The case stems from the December 2nd shooting at a holiday party at the Inland Regional Center in San Bernardino, California. The shooters were county employee Syed Rizwan Farook and his wife, Tashfeen Malik. The attack left 14 people dead and another 21 injured. The attack is being characterized as a terrorist attack as Malik declared allegiance to ISIS in a Facebook post.
In early February news outlets began reporting that the FBI still hasn't been able to access information from the Farook's cell phone. Because of the encryption technology that cell phones use, law enforcement officials at all levels are having similar troubles.
A week later, the government obtained a court order from U.S. Magistrate Sheri Pym that requires Apple to help the government gain access to Farook's phone, an iPhone 5C. The order requires Apple to create a new operating system. The system would just have to run on the specific cell phone in question and would modify certain security measures on the current iOS system that have made retrieving data stored on the phone impossible.
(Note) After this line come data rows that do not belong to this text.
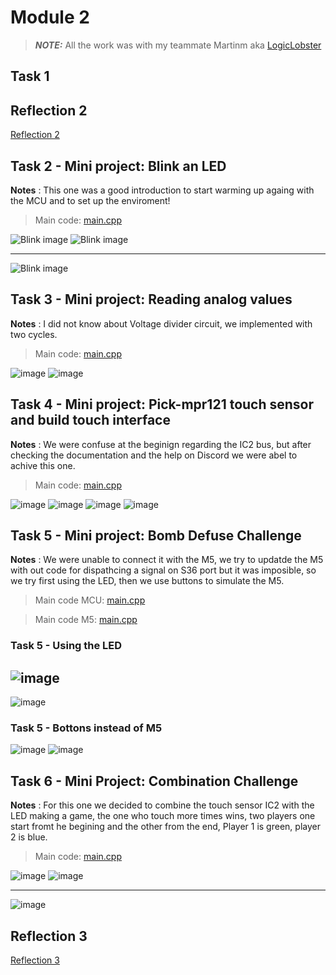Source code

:# Module 2

> **_NOTE:_**  All the work was with my teammate Martinm aka [LogicLobster](https://github.com/LogicLobster/IoT-Tartu-Spring25)

## Task 1


## Reflection 2
[Reflection 2](../Reflections/ref02.md)

## Task 2 - Mini project: Blink an LED

**Notes** : This one was a good introduction to start warming up againg with the MCU and to set up the enviroment!

> Main code: [main.cpp](./code/Blink3/src/main.cpp)

![Blink image](./pictures/blink.jpg)
![Blink image](./pictures/blink_2.JPG)

---

![Blink image](./pictures/blink.gif)


## Task 3 - Mini project: Reading analog values

**Notes** : I did not know about Voltage divider circuit, we implemented with two cycles.

> Main code: [main.cpp](./code/VoltageDevider3/src/main.cpp)

![image](./pictures/analog.jpg)
![image](./pictures/analog_2.jpg)


## Task 4 - Mini project: Pick-mpr121 touch sensor and build touch interface


**Notes** : We were confuse at the beginign regarding the IC2 bus, but after checking the documentation and the help on Discord we were abel to achive this one.

> Main code: [main.cpp](./code/TouchSensor3/src/main.cpp)

![image](./pictures/touch_a_1.jpg)
![image](./pictures/touch_a_2.jpg)
![image](./pictures/touch_a_3.jpg)
![image](./pictures/touch_a_4.jpg)

## Task 5 - Mini project: Bomb Defuse Challenge

**Notes** : We were unable to connect it with the M5, we try to updatde the M5 with out code for dispathcing a signal on S36 port but it was imposible, so we try first using the LED, then we use buttons to simulate the M5.

> Main code MCU: [main.cpp](./code/BombDefusal3/src/main.cpp)

> Main code M5: [main.cpp](./code/M5firmwareOverwrite/src/main.cpp)

### Task 5 - Using the LED

![image](./pictures/Bomb_a_1.jpg)
---
![image](./pictures/Bomb_a_2.gif)

### Task 5 - Bottons instead of M5 

![image](./pictures/Bomb_b_1.jpg)
![image](./pictures/Bomb_b_2.jpg)


## Task 6 - Mini Project: Combination Challenge

**Notes** : For this one we decided to combine the touch sensor IC2 with the LED making a game, the one who touch more times wins, two players one start fromt he begining and the other from the end, Player 1 is green, player 2 is blue.

> Main code: [main.cpp](./code/TouchBomb3/src/main.cpp)

![image](./pictures/game_1.jpg)
![image](./pictures/game_2.jpg)

---

![image](./pictures/game_3.gif)

## Reflection 3
[Reflection 3](../Reflections/ref03.md)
Apple's phones are basically impregnable, even to the company, once a user has entered a passcode because of Apple's encryption software. Thus the FBI needs the passcode on Farook's phone in order to unlock it. In addition, a setting on the phone will automatically erase all data on the phone after 10 failed guesses. So if the FBI didn't get it right within those 10 tries they could lose information about who Farook was contacting, what websites he was looking at, and any other valuable information stored on the cell phone. The court order requires Apple to create an iOS that bypasses or disables this function.
Apple phones also have a short time delay before you can enter a new passcode of 80 milliseconds. This delay can be extended by wrong entries. The court order also requests that Apple bypass or disable the delay function. One other security feature requires the passcode to be entered on the cell phone itself. The government wants Apple to find a way to let it connect the phone to a computer to enter passcodes guesses.
Apple has pushed back against the government order. CEO Tim Cook released an open letter to customers to share his concerns about the privacy of iPhone users. Cook stated that the government has "asked us to build a backdoor to the iPhone." Cook's concerns are that "[i]n the wrong hands, this software — which does not exist today — would have the potential to unlock any iPhone in someone's physical possession." In addition, he states that "while the government may argue that its use would be limited to this case, there is no way to guarantee such control."
It is true that other law enforcement agencies are dealing with the same difficulties as the FBI. Cyrus Vance the District Attorney for Manhattan stated that they currently have 175 Apple devices that they cannot gain access to. Another example is a Louisiana case where a pregnant woman was murdered. There may be clues on her cell phone but the police have no way of retrieving that data because the phone is locked.
Undoubtedly this legal battle is long from over. Only time, and likely a series of court opinions, will tell if Apple ends up having to comply with the order at all.